**Assignment:** The lines to reproduce from the material below are those from the one containing "the client implementation" through the one containing "[AGPL-3.0 License](./LICENSE)", both included; write them out exactly and add nothing.
----
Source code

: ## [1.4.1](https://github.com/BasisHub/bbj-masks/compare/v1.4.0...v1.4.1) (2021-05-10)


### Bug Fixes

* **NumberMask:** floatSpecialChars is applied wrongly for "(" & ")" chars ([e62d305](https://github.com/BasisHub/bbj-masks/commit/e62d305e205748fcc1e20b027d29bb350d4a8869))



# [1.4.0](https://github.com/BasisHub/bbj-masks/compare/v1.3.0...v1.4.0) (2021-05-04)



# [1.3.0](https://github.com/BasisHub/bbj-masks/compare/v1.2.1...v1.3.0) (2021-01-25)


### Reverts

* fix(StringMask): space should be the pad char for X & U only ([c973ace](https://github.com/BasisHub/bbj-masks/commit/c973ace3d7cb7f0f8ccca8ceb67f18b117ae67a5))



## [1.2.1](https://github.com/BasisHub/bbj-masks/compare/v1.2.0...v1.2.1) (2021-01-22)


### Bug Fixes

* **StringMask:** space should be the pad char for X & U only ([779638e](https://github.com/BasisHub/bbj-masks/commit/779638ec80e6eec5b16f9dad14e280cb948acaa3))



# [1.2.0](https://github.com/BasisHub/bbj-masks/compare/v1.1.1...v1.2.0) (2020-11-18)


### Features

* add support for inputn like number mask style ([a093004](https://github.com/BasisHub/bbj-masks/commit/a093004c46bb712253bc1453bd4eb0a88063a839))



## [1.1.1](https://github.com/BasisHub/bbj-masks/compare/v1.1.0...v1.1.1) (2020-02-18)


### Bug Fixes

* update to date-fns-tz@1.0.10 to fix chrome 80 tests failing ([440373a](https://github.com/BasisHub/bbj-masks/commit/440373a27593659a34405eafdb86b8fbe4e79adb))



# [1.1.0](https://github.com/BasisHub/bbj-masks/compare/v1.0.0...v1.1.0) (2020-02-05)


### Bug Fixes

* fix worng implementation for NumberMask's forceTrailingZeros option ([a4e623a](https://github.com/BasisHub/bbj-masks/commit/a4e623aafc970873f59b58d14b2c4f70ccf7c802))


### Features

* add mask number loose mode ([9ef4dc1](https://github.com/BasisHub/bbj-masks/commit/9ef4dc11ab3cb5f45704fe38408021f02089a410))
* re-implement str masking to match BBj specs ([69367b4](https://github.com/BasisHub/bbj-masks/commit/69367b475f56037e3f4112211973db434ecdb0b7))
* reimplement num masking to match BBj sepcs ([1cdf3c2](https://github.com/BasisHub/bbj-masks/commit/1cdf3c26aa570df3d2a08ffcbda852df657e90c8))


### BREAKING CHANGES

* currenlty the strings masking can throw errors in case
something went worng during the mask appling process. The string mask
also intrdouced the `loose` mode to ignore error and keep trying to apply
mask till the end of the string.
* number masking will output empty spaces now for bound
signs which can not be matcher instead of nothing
----
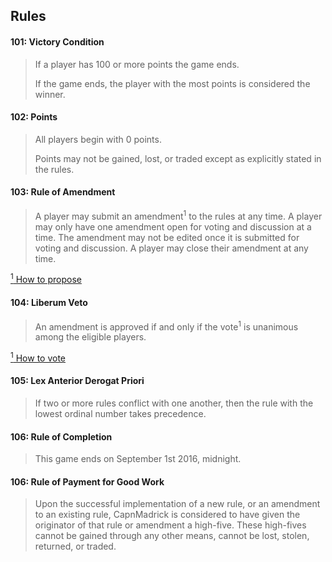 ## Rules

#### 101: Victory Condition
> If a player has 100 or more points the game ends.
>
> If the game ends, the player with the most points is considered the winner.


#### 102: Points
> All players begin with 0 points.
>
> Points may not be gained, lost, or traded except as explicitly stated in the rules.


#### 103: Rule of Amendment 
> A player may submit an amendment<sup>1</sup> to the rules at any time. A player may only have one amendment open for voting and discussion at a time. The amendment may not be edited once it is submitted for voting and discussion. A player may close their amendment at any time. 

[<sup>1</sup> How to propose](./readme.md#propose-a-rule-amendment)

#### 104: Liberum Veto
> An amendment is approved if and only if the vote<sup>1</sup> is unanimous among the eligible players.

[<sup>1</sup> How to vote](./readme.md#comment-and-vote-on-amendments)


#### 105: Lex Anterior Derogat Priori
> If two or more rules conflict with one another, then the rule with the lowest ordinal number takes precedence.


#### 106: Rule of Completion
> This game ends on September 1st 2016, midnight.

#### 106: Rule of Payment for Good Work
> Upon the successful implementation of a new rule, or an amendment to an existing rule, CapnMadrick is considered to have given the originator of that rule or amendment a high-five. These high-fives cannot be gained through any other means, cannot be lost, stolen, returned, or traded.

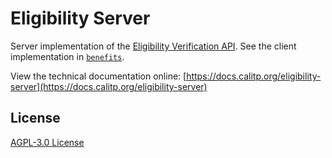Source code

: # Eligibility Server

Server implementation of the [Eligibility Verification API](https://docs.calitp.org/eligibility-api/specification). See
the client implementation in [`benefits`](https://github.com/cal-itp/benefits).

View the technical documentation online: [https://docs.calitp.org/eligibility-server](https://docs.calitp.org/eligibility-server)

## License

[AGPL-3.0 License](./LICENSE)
----
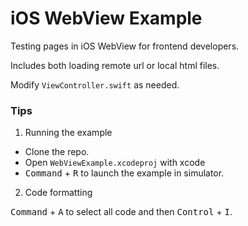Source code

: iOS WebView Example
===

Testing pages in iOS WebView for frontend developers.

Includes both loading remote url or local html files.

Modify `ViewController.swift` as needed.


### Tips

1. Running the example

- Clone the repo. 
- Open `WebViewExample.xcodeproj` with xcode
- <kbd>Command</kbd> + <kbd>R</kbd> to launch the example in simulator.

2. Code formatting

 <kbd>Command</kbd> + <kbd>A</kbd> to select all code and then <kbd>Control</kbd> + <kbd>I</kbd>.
----
**Response to the exercise:**
the client implementation in [`benefits`](https://github.com/cal-itp/benefits).

View the technical documentation online: [https://docs.calitp.org/eligibility-server](https://docs.calitp.org/eligibility-server)

## License

[AGPL-3.0 License](./LICENSE)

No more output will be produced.